# YOUR GOAL
Omit every picture, and retype the lines that run from the beginning of the data below through the line containing "## About Me", inclusive.

*** RECORD SET ***

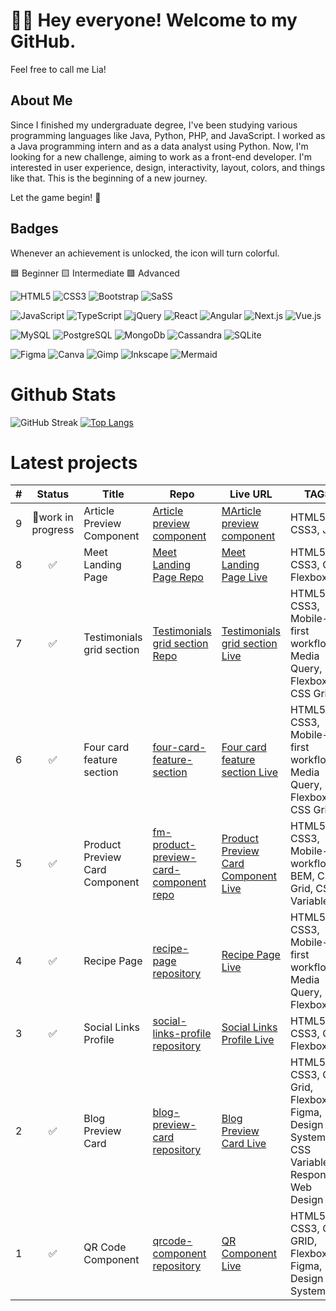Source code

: # 👋🏻 Hey everyone! Welcome to my GitHub.
Feel free to call me Lia!

## About Me
Since I finished my undergraduate degree, I've been studying various programming languages like Java, Python, PHP, and JavaScript. I worked as a Java programming intern and as a data analyst using Python. Now, I'm looking for a new challenge, aiming to work as a front-end developer. I'm interested in user experience, design, interactivity, layout, colors, and things like that. This is the beginning of a new journey.

Let the game begin! 🚀

## Badges
Whenever an achievement is unlocked, the icon will turn colorful.

🟦 Beginner 🟨 Intermediate 🟩 Advanced

![HTML5](https://img.shields.io/badge/HTML5-000000?&style=for-the-badge&logo=html5&logoColor=blue)
![CSS3](https://img.shields.io/badge/CSS3-000000?&style=for-the-badge&logo=css3&logoColor=blue)
![Bootstrap](https://img.shields.io/badge/Bootstrap-000000?&style=for-the-badge&logo=bootstrap&logoColor=white)
![SaSS](https://img.shields.io/badge/Sass-000000?&style=for-the-badge&logo=sass&logoColor=white)

![JavaScript](https://img.shields.io/badge/JavaScript-000000?&style=for-the-badge&logo=javascript&logoColor=white)
![TypeScript](https://img.shields.io/badge/TypeScript-000000?&style=for-the-badge&logo=typescript&logoColor=white)
![jQuery](https://img.shields.io/badge/jQuery-000000?&style=for-the-badge&logo=jquery&logoColor=white)
![React](https://img.shields.io/badge/React-000000?&style=for-the-badge&logo=react&logoColor=white)
![Angular](https://img.shields.io/badge/Angular-000000?&style=for-the-badge&logo=angular&logoColor=white)
![Next.js](https://img.shields.io/badge/Next.js-000000?&style=for-the-badge&logo=nextdotjs&logoColor=white)
![Vue.js](https://img.shields.io/badge/Vue.js-000000?&style=for-the-badge&logo=vuedotjs&logoColor=white)

![MySQL](https://img.shields.io/badge/MySql-000000?&style=for-the-badge&logo=mysql&logoColor=white)
![PostgreSQL](https://img.shields.io/badge/PostgreSQL-000000?&style=for-the-badge&logo=postgresql&logoColor=white)
![MongoDb](https://img.shields.io/badge/MongoDB-000000?&style=for-the-badge&logo=mongodb&logoColor=white)
![Cassandra](https://img.shields.io/badge/Cassandra-000000?&style=for-the-badge&logo=apachecassandra&logoColor=white)
![SQLite](https://img.shields.io/badge/SQLite-000000?&style=for-the-badge&logo=sqlite&logoColor=white)

![Figma](https://img.shields.io/badge/Figma-000000?&style=for-the-badge&logo=figma&logoColor=blue)
![Canva](https://img.shields.io/badge/Canva-000000?&style=for-the-badge&logo=canva&logoColor=white)
![Gimp](https://img.shields.io/badge/Gimp-000000?&style=for-the-badge&logo=gimp&logoColor=white)
![Inkscape](https://img.shields.io/badge/Inkscape-000000?&style=for-the-badge&logo=inkscape&logoColor=white)
![Mermaid](https://img.shields.io/badge/Mermaid-000000?&style=for-the-badge&logo=mermaid&logoColor=white)

# Github Stats
![GitHub Streak](https://streak-stats.demolab.com/?user=lia-oliveira&theme=blue-green&background=16161f&border=0ab3d1&dates=e5e5e0&currStreakNum=D1640A&currStreakLabel=D1640A)
[![Top Langs](https://github-readme-stats.vercel.app/api/top-langs/?username=lia-oliveira&layout=compact&theme=nightowl)](https://github.com/lia-oliveira)

# Latest projects
| # | Status | Title             | Repo                                                                            | Live URL                                                        | TAGS  |
|:--:|:--:    |--                 |--                                                                               |--                                                               |--     |
|9| 🚧work in progress |Article Preview Component| [Article preview component](https://github.com/lia-oliveira/article-preview-component)| [MArticle preview component]()   |HTML5, CSS3, JS|
|8| ✅ |Meet Landing Page| [Meet Landing Page Repo](https://github.com/lia-oliveira/meet-landing-page)| [Meet Landing Page Live](https://meet-landing-page-rosy.vercel.app/)   |HTML5, CSS3, CSS Flexbox|
|7|✅ |Testimonials grid section| [Testimonials grid section Repo](https://github.com/lia-oliveira/testimonials-grid-section)| [Testimonials grid section Live](https://testimonials-grid-section-eight-inky.vercel.app/)   |HTML5, CSS3, Mobile-first workflow, Media Query, Flexbox, CSS Grid|
|6|✅  |Four card feature section| [four-card-feature-section](https://github.com/lia-oliveira/four-card-feature-section)| [Four card feature section Live](https://four-card-feature-section-brown-theta.vercel.app/)    |HTML5, CSS3, Mobile-first workflow, Media Query, Flexbox, CSS Grid|
|5|✅      |Product Preview Card Component| [fm-product-preview-card-component repo](https://github.com/lia-oliveira/fm-product-preview-card-component)| [Product Preview Card Component Live](https://fm-product-preview-card-component-theta.vercel.app/)    | HTML5, CSS3, Mobile-fist workflow, BEM, CSS Grid, CSS Variables |
|4|✅      |Recipe Page| [recipe-page repository](https://github.com/lia-oliveira/recipe-page)| [Recipe Page Live ](https://recipe-page-seven-teal.vercel.app/)    | HTML5, CSS3, Mobile-first workflow, Media Query, Flexbox |
|3|✅      |Social Links Profile | [social-links-profile repository](https://github.com/lia-oliveira/social-links-profile)| [Social Links Profile Live ](https://social-links-profile-one-lac.vercel.app/)    | HTML5, CSS3, CSS Flexbox  |
|2|✅      |Blog Preview Card  | [blog-preview-card repository](https://github.com/lia-oliveira/blog-preview-card)| [Blog Preview Card Live](https://blog-preview-card-seven-ruddy.vercel.app/)  | HTML5, CSS3, CSS Grid, Flexbox, Figma, Design System, CSS Variables, Responsive Web Design|
|1|✅      |QR Code Component  | [qrcode-component repository](https://github.com/lia-oliveira/qrcode-component) | [QR Component Live](https://qrcode-component-khaki.vercel.app/) | HTML5, CSS3, CSS GRID, Flexbox, Figma, Design System|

*** End of RECORD SET ***

# ANSWER FOR THE TASK
Source code

: # 👋🏻 Hey everyone! Welcome to my GitHub.
Feel free to call me Lia!

## About Me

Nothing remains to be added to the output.